* [The problem] A word-for-word transcript of every entry is required.

--- Supplied data Enclosed Below ---

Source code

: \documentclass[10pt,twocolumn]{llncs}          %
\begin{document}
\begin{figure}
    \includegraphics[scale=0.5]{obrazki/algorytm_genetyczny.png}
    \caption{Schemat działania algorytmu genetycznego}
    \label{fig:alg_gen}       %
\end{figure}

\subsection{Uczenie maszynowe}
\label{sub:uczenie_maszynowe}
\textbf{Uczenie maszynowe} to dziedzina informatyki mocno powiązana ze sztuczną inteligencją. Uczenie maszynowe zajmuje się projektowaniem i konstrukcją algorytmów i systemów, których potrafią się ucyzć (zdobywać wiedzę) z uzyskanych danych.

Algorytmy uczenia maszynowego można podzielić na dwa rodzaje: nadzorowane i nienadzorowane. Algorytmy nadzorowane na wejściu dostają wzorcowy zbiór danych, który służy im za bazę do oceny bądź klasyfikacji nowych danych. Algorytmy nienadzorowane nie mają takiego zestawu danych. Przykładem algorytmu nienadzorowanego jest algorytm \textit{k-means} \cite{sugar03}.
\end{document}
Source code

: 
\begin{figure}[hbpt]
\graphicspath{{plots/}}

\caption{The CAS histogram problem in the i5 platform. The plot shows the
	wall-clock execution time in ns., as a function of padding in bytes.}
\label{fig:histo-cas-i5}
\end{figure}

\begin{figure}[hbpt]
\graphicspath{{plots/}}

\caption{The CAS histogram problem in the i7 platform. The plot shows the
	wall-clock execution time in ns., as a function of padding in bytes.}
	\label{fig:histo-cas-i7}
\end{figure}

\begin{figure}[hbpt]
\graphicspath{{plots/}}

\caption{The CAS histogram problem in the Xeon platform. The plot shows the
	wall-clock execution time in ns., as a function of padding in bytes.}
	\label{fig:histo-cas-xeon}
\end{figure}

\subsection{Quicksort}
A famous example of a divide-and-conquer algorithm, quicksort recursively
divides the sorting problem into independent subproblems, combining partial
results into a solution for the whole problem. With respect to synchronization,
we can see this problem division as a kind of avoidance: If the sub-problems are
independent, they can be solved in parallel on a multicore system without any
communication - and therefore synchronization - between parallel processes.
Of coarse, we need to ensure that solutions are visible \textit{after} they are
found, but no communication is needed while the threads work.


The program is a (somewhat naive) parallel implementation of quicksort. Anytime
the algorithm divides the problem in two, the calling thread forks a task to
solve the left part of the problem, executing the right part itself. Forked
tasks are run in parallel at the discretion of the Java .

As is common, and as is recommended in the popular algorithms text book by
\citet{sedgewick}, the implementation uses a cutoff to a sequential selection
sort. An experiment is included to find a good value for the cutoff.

--- End of Enclosed Supplied data ---

* [Result]
Source code

: \documentclass[10pt,twocolumn]{llncs}          %
\begin{document}
\begin{figure}
    \includegraphics[scale=0.5]{obrazki/algorytm_genetyczny.png}
    \caption{Schemat działania algorytmu genetycznego}
    \label{fig:alg_gen}       %
\end{figure}

\subsection{Uczenie maszynowe}
\label{sub:uczenie_maszynowe}
\textbf{Uczenie maszynowe} to dziedzina informatyki mocno powiązana ze sztuczną inteligencją. Uczenie maszynowe zajmuje się projektowaniem i konstrukcją algorytmów i systemów, których potrafią się ucyzć (zdobywać wiedzę) z uzyskanych danych.

Algorytmy uczenia maszynowego można podzielić na dwa rodzaje: nadzorowane i nienadzorowane. Algorytmy nadzorowane na wejściu dostają wzorcowy zbiór danych, który służy im za bazę do oceny bądź klasyfikacji nowych danych. Algorytmy nienadzorowane nie mają takiego zestawu danych. Przykładem algorytmu nienadzorowanego jest algorytm \textit{k-means} \cite{sugar03}.
\end{document}
Source code

: 
\begin{figure}[hbpt]
\graphicspath{{plots/}}

\caption{The CAS histogram problem in the i5 platform. The plot shows the
	wall-clock execution time in ns., as a function of padding in bytes.}
\label{fig:histo-cas-i5}
\end{figure}

\begin{figure}[hbpt]
\graphicspath{{plots/}}

\caption{The CAS histogram problem in the i7 platform. The plot shows the
	wall-clock execution time in ns., as a function of padding in bytes.}
	\label{fig:histo-cas-i7}
\end{figure}

\begin{figure}[hbpt]
\graphicspath{{plots/}}

\caption{The CAS histogram problem in the Xeon platform. The plot shows the
	wall-clock execution time in ns., as a function of padding in bytes.}
	\label{fig:histo-cas-xeon}
\end{figure}

\subsection{Quicksort}
A famous example of a divide-and-conquer algorithm, quicksort recursively
divides the sorting problem into independent subproblems, combining partial
results into a solution for the whole problem. With respect to synchronization,
we can see this problem division as a kind of avoidance: If the sub-problems are
independent, they can be solved in parallel on a multicore system without any
communication - and therefore synchronization - between parallel processes.
Of coarse, we need to ensure that solutions are visible \textit{after} they are
found, but no communication is needed while the threads work.


The program is a (somewhat naive) parallel implementation of quicksort. Anytime
the algorithm divides the problem in two, the calling thread forks a task to
solve the left part of the problem, executing the right part itself. Forked
tasks are run in parallel at the discretion of the Java .

As is common, and as is recommended in the popular algorithms text book by
\citet{sedgewick}, the implementation uses a cutoff to a sequential selection
sort. An experiment is included to find a good value for the cutoff.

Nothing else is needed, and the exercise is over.